BRIEF:
Show each line of the records below where the word "delete" occurs.

INFORMATION SUPPLIED:
-- Opening Marker --
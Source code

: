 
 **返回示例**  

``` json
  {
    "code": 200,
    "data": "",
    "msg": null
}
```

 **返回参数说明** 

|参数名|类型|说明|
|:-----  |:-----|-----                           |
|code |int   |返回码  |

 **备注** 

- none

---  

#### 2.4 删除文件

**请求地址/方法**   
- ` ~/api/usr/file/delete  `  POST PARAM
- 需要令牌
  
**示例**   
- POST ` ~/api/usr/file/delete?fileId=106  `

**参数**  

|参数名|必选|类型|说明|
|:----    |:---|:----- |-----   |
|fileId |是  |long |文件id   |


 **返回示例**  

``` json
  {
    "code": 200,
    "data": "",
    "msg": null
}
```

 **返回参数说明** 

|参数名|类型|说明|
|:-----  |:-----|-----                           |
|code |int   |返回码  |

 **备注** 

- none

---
-- Closing Marker --
-- Opening Marker --
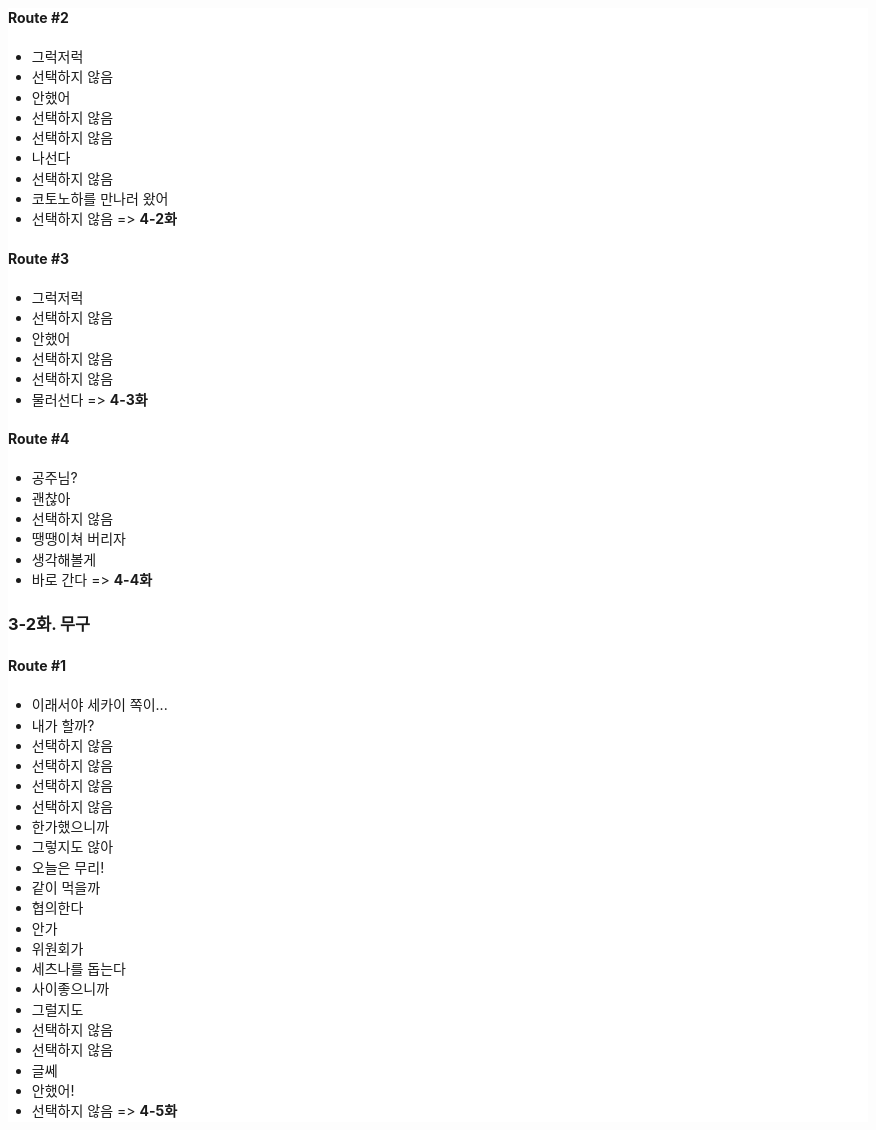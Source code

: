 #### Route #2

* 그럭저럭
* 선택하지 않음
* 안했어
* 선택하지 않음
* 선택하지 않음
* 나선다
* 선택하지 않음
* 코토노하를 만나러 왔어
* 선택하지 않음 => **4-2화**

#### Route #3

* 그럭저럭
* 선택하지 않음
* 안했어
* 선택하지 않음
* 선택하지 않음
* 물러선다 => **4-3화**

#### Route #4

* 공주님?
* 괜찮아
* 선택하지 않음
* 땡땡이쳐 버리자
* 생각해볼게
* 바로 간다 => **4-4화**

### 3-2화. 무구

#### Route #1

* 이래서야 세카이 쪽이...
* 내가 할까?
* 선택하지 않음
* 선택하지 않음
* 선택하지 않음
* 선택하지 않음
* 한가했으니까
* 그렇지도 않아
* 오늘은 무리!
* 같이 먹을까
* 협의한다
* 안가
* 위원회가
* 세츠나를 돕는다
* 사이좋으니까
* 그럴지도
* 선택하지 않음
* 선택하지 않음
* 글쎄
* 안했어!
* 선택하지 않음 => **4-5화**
-- Closing Marker --
SOLUTION TO THIS EXERCISE:
- ` ~/api/usr/file/delete  `  POST PARAM
- POST ` ~/api/usr/file/delete?fileId=106  `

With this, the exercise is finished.